The best poems in this year’s Friends of the Waccamaw Library competition have a more serious tone than last year.
Cathy Filiatreau, president of the nonprofit poetry, said it was reflective of the students who have spent the past year coping with the COVID-19 pandemic and all the challenges that have come with it.
This was the 12th year of the competition, which attracted 71 entries from middle school students from Waccamaw Neck. The top five poets are all students of Elizabeth Intrieri’s class at Waccamaw Middle.
“That Night”, by Taryn Yonker, deals with the subject of sexual assault. Taryn added a note at the end of the poem to let the judges know she was not in a “bad mental state”, she just wanted to raise awareness.
“All my friends ask me if I’m okay and they take it very seriously and it makes me happy to realize that they’re focusing on it and people might start taking it more seriously,” Taryn said. .
Hope Joyce wrote “Everlasting Change” to encourage people to be themselves.
“I was thinking about how there’s a lot of hate in the world and how some people change themselves for other people,” Hope said. “They shouldn’t. They should love themselves.
Stella Eubanks, who is a dancer, thought about the feeling she felt just before going on stage to perform when she wrote “Anticipation”.
Jacob Hancock put some “random thoughts” on paper and came up with “Life to Death”. He said winning the contest was a good thing, especially when he found out he wouldn’t have to read his poem aloud in front of people.
Steven Paris didn’t think his poem, “America,” was very good, so he was excited when he found out he had won.
Social studies is Taryn, Steven and Hope’s favorite subject at school.
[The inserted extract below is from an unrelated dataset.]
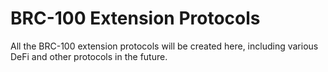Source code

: # BRC-100 Extension Protocols

All the BRC-100 extension protocols will be created here, including various DeFi and other protocols in the future.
“I love that you can learn about past events and people and how we’ve gotten better since that time,” Hope said.
“I think it’s cool to learn about the history and the things that they had that we don’t have now and the things that we have now that they didn’t have,” Steven said. “How things worked out.”
Jacob’s favorite subject is math. Stella loves English.
Taryn, Hope, Jacob, Stella and Stevie each received $50, a book of poetry and a journal.
Everyone Changes | I hope Joyce
Everyone evolves
Change happens everyday
Human nature will continue to change
But what gives you the right to change for someone else
People who work overtime change to adapt to the status quo
Change yourself to please others
Convince yourself that it was for the best
But was it?
Do you feel better now that you have changed to fit another person’s point of view
Are you ashamed of the real you
You shouldn’t, so don’t
What gives others the right to tell you how to live
Live for yourself not for others
Be yourself
If you keep changing for others
One day you’ll look in the mirror and you won’t recognize yourself anymore
So don’t do
Don’t change for others
You are yourself, I am me
Sometimes that’s all we can be
Anticipation | Stella Eubanks
Blackout:
The cables have come undone,
Signals are lost
I feel the transmissions across the landscape
But no one gets
Calm
As the winds whip
And the trees cover their heads
I am standing; hope
That everything will be fine
Once the storm has passed
Only
I am there, motionless
When the sound vibrates and vibrates,
Everything outside becomes silent and serene.
There is only flash and current:
And at that moment lightning polarizes every vein.
And now
I’m here
Living
To transmit
Life to Death | Jacob Hancock
From life to death
From death to dust
Everything fades into nothing
nothing changes everything
Try as we might
The cycle is endless
There’s a price on everything
What is the cost of living
What is the cost of dying
There’s a price on everything
But is the price high
How many eyes are watching
How many laws are broken without justice
How many truths are buried under a mountain of lies
How many unanswered questions
What do you do to escape reality
What false fantasies come to mind
We can believe our own lies
But what is the truth
And what is the lie
America | Steven Paris
Born from the flame of revolution
twelve twenty and four years ago,
great peacemaker of the west–
with one hand she holds high the torch of freedom and
in the other the scales of justice.
Those who dare to oppose her now find themselves beneath the surging waves;
countless brutal wars she fought.
Although its dark past is dominated by inequality,
in its future lies a world of equality.
For the wind has turned;
we woke up.
The blindfold of ignorance has fallen
The sun emerges
about this new freedom.
this night | Taryn Yonker
I never said yes
But I never said no
I wasn’t even in control
This night took me as a whole
When it happened I lost my soul
Tears were falling from my eyes
I had no control no matter how hard I tried
Now I can’t face it
When I do, I feel disgrace
This night hurt
But I go on and wear the same skirt
Am I wrong to ask whose fault it is
Or do I just keep feeling stopped
I never said yes
I never said no
But in the end the question remains
Did I have control?
* This poem was written to raise awareness about rape and sexual assault. I am in no way in a bad mental state.